All lines in the records that carry the string "from" are to be shown.

• Data for this task

◇ ◇ ◇ ◇ ◇

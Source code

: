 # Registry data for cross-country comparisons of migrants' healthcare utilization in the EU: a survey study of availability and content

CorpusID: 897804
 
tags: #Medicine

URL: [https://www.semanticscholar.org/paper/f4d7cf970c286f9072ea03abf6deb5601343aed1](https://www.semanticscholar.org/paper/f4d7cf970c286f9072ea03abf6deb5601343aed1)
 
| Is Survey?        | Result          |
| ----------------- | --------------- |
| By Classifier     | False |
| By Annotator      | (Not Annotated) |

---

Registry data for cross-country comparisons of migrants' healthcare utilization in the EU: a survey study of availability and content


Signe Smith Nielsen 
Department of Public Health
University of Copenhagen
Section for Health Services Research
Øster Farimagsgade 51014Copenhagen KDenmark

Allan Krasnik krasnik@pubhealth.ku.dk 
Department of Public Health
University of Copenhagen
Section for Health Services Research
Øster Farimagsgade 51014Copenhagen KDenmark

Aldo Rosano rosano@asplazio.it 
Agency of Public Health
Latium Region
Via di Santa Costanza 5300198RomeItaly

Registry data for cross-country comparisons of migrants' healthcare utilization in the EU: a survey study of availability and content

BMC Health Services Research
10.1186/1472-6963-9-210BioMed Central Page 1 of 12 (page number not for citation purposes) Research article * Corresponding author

◇ ◇ ◇ ◇ ◇

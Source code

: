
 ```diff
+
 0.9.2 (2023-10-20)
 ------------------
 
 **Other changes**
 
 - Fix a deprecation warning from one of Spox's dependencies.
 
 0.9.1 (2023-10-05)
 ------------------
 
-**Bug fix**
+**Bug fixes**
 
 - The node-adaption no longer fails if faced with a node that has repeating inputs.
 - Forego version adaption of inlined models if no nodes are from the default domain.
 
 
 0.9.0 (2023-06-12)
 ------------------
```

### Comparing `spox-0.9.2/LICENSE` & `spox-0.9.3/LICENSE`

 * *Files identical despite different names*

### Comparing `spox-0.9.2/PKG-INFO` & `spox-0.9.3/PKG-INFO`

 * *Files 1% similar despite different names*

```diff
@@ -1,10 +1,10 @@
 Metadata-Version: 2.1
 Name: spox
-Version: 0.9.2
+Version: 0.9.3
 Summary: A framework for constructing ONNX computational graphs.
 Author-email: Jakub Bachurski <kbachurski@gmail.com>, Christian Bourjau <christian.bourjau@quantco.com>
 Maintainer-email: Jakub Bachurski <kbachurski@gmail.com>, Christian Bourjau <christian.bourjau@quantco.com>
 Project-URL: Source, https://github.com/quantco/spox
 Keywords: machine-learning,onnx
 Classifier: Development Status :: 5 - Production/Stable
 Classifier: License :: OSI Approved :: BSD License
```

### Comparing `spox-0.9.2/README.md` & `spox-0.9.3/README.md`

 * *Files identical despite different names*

◇ ◇ ◇ ◇ ◇

• Response to this exercise
 - Fix a deprecation warning from one of Spox's dependencies.
 - Forego version adaption of inlined models if no nodes are from the default domain.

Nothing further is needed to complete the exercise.